Be quiet: Talk of playoffs is flabbergasting after performances like Sunday’s in Seattle

It feels over. It really does this time.

Yes, the Jets were 4-6 in 2009 and still made the AFC Championship game after it appeared the ship was sinking.

The Jets said it themselves after even the fifth loss of that season, a crushing home defeat to the Jaguars.

“We’re on life support,” Damien Woody said.

Rex Ryan described the Jets’ playoff chances as “not good.”

2012 is different in plenty of ways, the most prominent an entrenched attitude of superiority.

These Jets didn’t eat crow at 3-5 during the bye week coming off a thrashing by a division rival at home.

They talked - just as they do best.

“The Jets will make the playoffs this year,” Cromartie said on Thursday.

All of us, in my opinion, believe we can make it,” Ryan said. “This team is much closer than I think our team was, my team was, last year.”

They can’t shut their mouths.

Sunday’s 28-7 drubbing in Seattle surely should.

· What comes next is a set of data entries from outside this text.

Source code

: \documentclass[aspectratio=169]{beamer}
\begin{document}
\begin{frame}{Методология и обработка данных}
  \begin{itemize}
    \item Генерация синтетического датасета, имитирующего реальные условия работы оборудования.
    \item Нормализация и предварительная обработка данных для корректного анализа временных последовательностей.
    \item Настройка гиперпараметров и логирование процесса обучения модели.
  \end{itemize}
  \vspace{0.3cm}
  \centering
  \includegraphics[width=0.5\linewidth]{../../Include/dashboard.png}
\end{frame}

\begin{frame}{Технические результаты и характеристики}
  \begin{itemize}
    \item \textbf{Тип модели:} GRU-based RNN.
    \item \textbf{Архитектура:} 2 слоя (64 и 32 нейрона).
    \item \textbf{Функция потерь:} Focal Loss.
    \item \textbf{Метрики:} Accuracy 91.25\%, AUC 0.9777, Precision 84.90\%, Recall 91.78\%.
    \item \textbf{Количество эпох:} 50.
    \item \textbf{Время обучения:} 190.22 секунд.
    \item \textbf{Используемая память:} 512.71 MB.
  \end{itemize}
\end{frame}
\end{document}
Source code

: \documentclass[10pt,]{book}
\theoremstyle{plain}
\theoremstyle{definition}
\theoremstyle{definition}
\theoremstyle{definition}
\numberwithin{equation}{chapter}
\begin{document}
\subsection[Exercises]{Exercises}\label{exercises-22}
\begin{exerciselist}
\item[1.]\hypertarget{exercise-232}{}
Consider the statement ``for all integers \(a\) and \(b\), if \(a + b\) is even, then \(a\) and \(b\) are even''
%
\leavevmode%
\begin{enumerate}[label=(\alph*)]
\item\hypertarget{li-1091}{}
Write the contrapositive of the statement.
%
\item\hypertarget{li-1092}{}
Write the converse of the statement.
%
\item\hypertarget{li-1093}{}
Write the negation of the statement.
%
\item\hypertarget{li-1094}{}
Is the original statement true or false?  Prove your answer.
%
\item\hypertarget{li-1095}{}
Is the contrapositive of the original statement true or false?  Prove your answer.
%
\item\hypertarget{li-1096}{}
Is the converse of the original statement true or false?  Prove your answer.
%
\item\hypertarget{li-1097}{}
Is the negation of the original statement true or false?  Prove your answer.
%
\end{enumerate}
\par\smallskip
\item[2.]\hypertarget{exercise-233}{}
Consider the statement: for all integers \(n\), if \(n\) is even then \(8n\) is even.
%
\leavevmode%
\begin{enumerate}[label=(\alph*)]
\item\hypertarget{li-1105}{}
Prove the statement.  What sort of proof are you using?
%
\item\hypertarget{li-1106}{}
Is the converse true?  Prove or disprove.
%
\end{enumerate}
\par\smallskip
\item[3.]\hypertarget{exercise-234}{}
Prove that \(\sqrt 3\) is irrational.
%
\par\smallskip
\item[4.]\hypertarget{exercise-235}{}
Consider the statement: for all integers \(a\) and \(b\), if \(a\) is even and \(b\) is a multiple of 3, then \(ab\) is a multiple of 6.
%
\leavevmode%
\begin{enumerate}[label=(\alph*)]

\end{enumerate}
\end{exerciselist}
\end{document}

"We thought we were prepared...Knew we were prepared,” Ryan said after the loss.

If that performance was prepared, I don’t want to know what unprepared looks like. Jim Mora’s ‘Playoffs?’ tangent would be the best response to Ryan’s comments that this team is “much closer.”

At 3-6, the Jets are not mathematically eliminated, especially in an AFC that is particularly weak. But it feels a whole lot worse at six losses this year than it did in 2009.

Those losses were gut-wrenching, close games where the team wasn’t finishing. They were painful to watch but not in the same way the losses have been this year.

In half their losses this season, the Jets have looked completely bewildered right from the outset. They lost by 34 to the 49ers and 21 to the Dolphins and Seahawks. Those are all good defenses but the Jets’ offensive performances were abominations.

This is a group that scored 48 against the Bills and 35 against the Colts. But when they’re not playing a mediocre defense, they’re stuck in neutral or sometimes reverse, barreling backward, gas on the pedal, over the cliff.

You have self-destruction that is so astounding to watch unfold that you almost can’t believe your eyes. This game it came in the first quarter when 3rd and goal at the 1 became 3rd and goal at the 6, then turned into an interception and no points.

The Jets lingered, the defense doing yeoman’s work much of the time to keep them in the game, but they could never score again after that blown chance. It was the fourth time in nine games the Jets have scored 10 or less points.

Before talking playoffs again, the Jets need to find a way to put up points.

Bluster needs to go bye-bye.

It’s time to get real.

Belief is not bad but has to be carried by something tangible. Otherwise, it’s called delusion.

By continuing to talk and not produce, that’s where the Jets are miring themselves.

A couple more losses and the playoffs are no longer even a mathematical consideration. With a roster so bereft of offensive talent, it hasn’t been a very logical one for awhile.

Next week it all comes to a head when they face former offensive coordinator Brian Schottenheimer and the Rams, whose overtime performance in their tie with the 49ers almost made the Jets’ Week 10 showing look redeemable.

If the Jets can’t beat their former assistant who was the first to be shown the door, it’s only a matter of time before a new suspect takes the fall.

That will be reality - a cold, hard one.